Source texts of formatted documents
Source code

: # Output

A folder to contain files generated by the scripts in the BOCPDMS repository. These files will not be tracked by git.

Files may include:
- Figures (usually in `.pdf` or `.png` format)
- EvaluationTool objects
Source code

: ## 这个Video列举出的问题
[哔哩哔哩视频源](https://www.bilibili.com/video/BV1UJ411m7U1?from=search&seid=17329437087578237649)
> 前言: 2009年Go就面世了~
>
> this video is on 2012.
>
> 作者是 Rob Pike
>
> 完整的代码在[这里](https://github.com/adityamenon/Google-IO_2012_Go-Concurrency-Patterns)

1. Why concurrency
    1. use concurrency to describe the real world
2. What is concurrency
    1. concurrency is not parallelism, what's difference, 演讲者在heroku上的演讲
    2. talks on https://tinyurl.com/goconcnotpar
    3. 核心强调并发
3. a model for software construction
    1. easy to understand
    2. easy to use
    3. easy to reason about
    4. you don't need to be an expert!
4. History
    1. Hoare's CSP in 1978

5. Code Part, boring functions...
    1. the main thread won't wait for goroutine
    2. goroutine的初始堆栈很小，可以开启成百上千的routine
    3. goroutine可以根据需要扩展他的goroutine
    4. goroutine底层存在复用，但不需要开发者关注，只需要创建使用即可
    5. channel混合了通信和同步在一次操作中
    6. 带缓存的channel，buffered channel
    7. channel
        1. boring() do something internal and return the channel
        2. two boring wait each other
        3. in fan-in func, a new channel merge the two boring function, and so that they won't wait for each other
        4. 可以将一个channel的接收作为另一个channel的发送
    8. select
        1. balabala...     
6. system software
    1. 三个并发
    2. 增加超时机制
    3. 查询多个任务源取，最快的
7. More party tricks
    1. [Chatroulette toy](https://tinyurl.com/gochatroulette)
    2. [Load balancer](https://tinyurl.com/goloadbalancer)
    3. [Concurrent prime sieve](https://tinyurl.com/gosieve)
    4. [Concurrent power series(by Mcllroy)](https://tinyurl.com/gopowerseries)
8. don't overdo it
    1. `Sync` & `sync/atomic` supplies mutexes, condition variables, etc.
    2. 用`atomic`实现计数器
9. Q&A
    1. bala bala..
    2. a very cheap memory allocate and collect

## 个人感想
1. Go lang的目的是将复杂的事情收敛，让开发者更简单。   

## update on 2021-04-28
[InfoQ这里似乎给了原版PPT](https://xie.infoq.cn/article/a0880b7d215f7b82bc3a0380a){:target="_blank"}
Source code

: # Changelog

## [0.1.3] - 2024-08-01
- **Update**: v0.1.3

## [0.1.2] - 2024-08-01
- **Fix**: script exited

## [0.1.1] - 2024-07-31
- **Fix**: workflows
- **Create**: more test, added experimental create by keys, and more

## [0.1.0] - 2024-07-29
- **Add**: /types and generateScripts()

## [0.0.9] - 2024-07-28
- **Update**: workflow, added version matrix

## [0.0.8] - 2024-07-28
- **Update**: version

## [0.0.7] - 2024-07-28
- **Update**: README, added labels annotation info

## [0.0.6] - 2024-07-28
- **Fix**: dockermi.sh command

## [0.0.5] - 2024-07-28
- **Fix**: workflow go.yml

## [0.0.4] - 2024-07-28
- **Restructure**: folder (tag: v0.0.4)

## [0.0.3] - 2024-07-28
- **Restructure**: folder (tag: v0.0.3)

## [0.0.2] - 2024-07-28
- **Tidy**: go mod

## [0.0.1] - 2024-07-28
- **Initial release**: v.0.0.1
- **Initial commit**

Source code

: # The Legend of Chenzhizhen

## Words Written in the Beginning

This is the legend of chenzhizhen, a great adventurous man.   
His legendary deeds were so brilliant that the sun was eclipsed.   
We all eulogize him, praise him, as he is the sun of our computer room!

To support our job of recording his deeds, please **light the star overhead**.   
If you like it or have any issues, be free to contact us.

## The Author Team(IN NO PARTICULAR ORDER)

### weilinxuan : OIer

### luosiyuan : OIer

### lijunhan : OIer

## Task details:
For this exercise, please copy exactly the lines from the one holding "## [0.0.8] - 2024-07-28" through the end of the records, the first and last included.

## Reply:
## [0.0.8] - 2024-07-28
- **Update**: version

## [0.0.7] - 2024-07-28
- **Update**: README, added labels annotation info

## [0.0.6] - 2024-07-28
- **Fix**: dockermi.sh command

## [0.0.5] - 2024-07-28
- **Fix**: workflow go.yml

## [0.0.4] - 2024-07-28
- **Restructure**: folder (tag: v0.0.4)

## [0.0.3] - 2024-07-28
- **Restructure**: folder (tag: v0.0.3)

## [0.0.2] - 2024-07-28
- **Tidy**: go mod

## [0.0.1] - 2024-07-28
- **Initial release**: v.0.0.1
- **Initial commit**

Source code

: # The Legend of Chenzhizhen

## Words Written in the Beginning

This is the legend of chenzhizhen, a great adventurous man.   
His legendary deeds were so brilliant that the sun was eclipsed.   
We all eulogize him, praise him, as he is the sun of our computer room!

To support our job of recording his deeds, please **light the star overhead**.   
If you like it or have any issues, be free to contact us.

## The Author Team(IN NO PARTICULAR ORDER)

### weilinxuan : OIer

### luosiyuan : OIer

### lijunhan : OIer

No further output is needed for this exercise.